> _Dataset entries_
◆ ◆ ◆
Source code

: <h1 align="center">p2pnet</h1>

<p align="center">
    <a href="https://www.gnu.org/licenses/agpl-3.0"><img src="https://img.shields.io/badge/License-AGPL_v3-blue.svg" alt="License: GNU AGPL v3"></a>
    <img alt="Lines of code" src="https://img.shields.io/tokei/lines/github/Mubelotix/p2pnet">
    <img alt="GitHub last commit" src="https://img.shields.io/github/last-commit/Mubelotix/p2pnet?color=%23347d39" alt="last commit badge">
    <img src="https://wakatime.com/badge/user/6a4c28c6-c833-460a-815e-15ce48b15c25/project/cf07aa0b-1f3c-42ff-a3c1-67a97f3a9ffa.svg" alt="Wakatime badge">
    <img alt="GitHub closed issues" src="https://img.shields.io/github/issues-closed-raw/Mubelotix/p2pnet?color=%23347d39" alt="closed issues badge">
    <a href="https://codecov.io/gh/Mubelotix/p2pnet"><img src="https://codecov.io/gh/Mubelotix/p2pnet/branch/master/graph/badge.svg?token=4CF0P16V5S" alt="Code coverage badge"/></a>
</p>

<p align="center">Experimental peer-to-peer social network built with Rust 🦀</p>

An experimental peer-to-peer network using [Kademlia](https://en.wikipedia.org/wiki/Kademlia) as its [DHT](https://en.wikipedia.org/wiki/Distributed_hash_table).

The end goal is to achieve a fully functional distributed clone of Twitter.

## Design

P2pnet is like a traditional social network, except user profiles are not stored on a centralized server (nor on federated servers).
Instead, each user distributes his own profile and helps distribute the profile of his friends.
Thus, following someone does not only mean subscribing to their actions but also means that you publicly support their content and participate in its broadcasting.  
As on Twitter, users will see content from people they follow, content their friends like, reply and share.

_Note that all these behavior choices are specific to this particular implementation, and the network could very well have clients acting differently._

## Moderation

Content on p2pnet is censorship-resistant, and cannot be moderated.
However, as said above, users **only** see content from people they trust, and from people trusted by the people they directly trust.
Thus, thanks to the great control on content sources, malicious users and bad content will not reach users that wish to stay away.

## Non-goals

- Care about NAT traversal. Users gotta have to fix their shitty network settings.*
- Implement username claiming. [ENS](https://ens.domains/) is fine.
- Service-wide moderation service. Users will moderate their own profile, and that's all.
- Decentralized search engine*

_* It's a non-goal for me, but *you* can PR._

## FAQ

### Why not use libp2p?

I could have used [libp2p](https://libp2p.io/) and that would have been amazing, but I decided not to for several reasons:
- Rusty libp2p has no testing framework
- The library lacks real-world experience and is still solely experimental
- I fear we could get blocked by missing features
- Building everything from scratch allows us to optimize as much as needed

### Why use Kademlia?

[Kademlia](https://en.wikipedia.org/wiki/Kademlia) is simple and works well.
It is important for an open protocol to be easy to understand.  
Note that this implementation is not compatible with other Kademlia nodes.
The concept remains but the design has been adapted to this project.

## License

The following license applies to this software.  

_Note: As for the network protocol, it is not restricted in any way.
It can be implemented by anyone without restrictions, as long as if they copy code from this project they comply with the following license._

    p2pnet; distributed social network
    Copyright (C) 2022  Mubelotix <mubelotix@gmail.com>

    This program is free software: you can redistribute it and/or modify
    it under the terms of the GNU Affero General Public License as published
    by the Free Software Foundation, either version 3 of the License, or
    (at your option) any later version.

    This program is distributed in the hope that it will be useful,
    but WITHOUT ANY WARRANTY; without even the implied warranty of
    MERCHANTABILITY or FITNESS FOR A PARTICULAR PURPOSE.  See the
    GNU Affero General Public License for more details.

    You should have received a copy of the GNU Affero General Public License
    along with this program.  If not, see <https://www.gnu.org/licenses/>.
◆ ◆ ◆
Each line above that contains the word "will" must be copied.

As on Twitter, users will see content from people they follow, content their friends like, reply and share.
Thus, thanks to the great control on content sources, malicious users and bad content will not reach users that wish to stay away.
- Service-wide moderation service. Users will moderate their own profile, and that's all.
    This program is distributed in the hope that it will be useful,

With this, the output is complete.